[Start of Attachment]

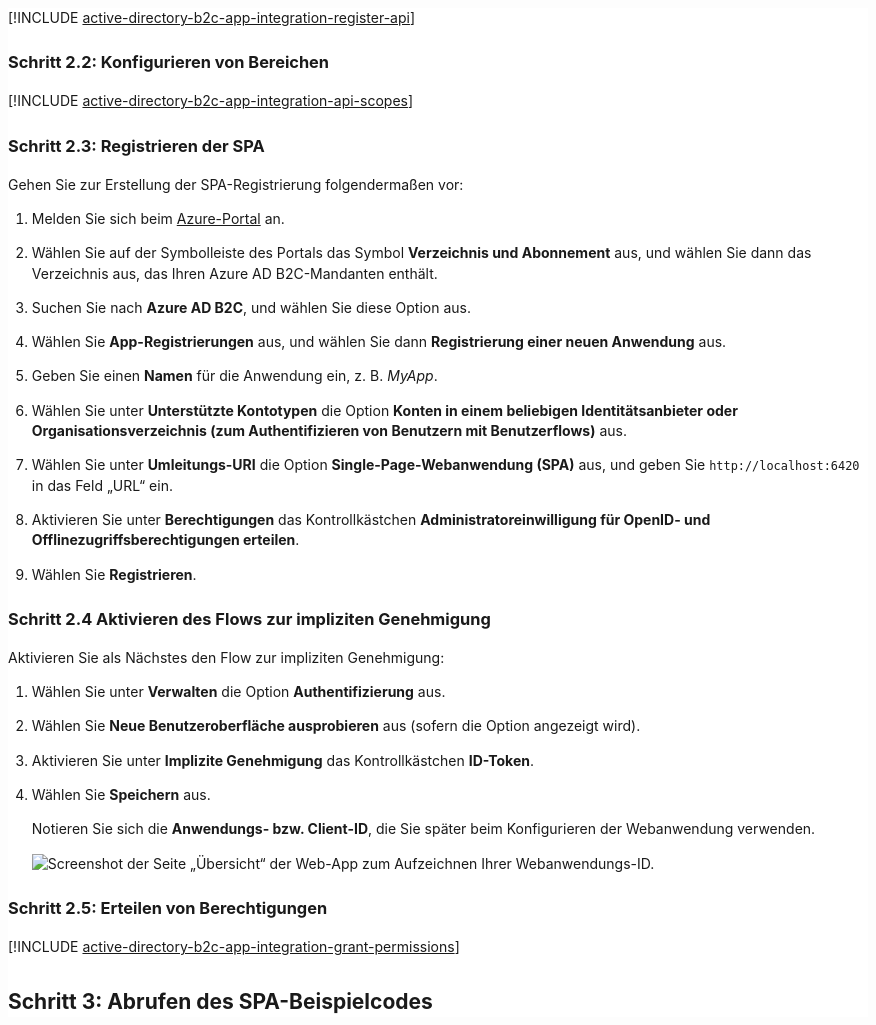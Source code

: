 [!INCLUDE [active-directory-b2c-app-integration-register-api](../../includes/active-directory-b2c-app-integration-register-api.md)]

### <a name="step-22-configure-scopes"></a>Schritt 2.2: Konfigurieren von Bereichen

[!INCLUDE [active-directory-b2c-app-integration-api-scopes](../../includes/active-directory-b2c-app-integration-api-scopes.md)]

### <a name="step-23-register-the-spa"></a>Schritt 2.3: Registrieren der SPA

Gehen Sie zur Erstellung der SPA-Registrierung folgendermaßen vor:

1. Melden Sie sich beim [Azure-Portal](https://portal.azure.com) an.

1. Wählen Sie auf der Symbolleiste des Portals das Symbol **Verzeichnis und Abonnement** aus, und wählen Sie dann das Verzeichnis aus, das Ihren Azure AD B2C-Mandanten enthält.
1. Suchen Sie nach **Azure AD B2C**, und wählen Sie diese Option aus.
1. Wählen Sie **App-Registrierungen** aus, und wählen Sie dann **Registrierung einer neuen Anwendung** aus.
1. Geben Sie einen **Namen** für die Anwendung ein, z. B. *MyApp*.
1. Wählen Sie unter **Unterstützte Kontotypen** die Option **Konten in einem beliebigen Identitätsanbieter oder Organisationsverzeichnis (zum Authentifizieren von Benutzern mit Benutzerflows)** aus. 
1. Wählen Sie unter **Umleitungs-URI** die Option **Single-Page-Webanwendung (SPA)** aus, und geben Sie `http://localhost:6420` in das Feld „URL“ ein.
1. Aktivieren Sie unter **Berechtigungen** das Kontrollkästchen **Administratoreinwilligung für OpenID- und Offlinezugriffsberechtigungen erteilen**.
1. Wählen Sie **Registrieren**.

### <a name="step-24-enable-the-implicit-grant-flow"></a>Schritt 2.4 Aktivieren des Flows zur impliziten Genehmigung

Aktivieren Sie als Nächstes den Flow zur impliziten Genehmigung:

1. Wählen Sie unter **Verwalten** die Option **Authentifizierung** aus.

1. Wählen Sie **Neue Benutzeroberfläche ausprobieren** aus (sofern die Option angezeigt wird).

1. Aktivieren Sie unter **Implizite Genehmigung** das Kontrollkästchen **ID-Token**.

1. Wählen Sie **Speichern** aus.

   Notieren Sie sich die **Anwendungs- bzw. Client-ID**, die Sie später beim Konfigurieren der Webanwendung verwenden.

    ![Screenshot der Seite „Übersicht“ der Web-App zum Aufzeichnen Ihrer Webanwendungs-ID.](./media/configure-authentication-sample-web-app/get-azure-ad-b2c-app-id.png)  

### <a name="step-25-grant-permissions"></a>Schritt 2.5: Erteilen von Berechtigungen

[!INCLUDE [active-directory-b2c-app-integration-grant-permissions](../../includes/active-directory-b2c-app-integration-grant-permissions.md)]

## <a name="step-3-get-the-spa-sample-code"></a>Schritt 3: Abrufen des SPA-Beispielcodes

[End of Attachment]

**Your instructions:** Filter the records above down to the lines that hold the string "register".

**Exercise answer:**
: [!INCLUDE [active-directory-b2c-app-integration-register-api](../../includes/active-directory-b2c-app-integration-register-api.md)]
### <a name="step-23-register-the-spa"></a>Schritt 2.3: Registrieren der SPA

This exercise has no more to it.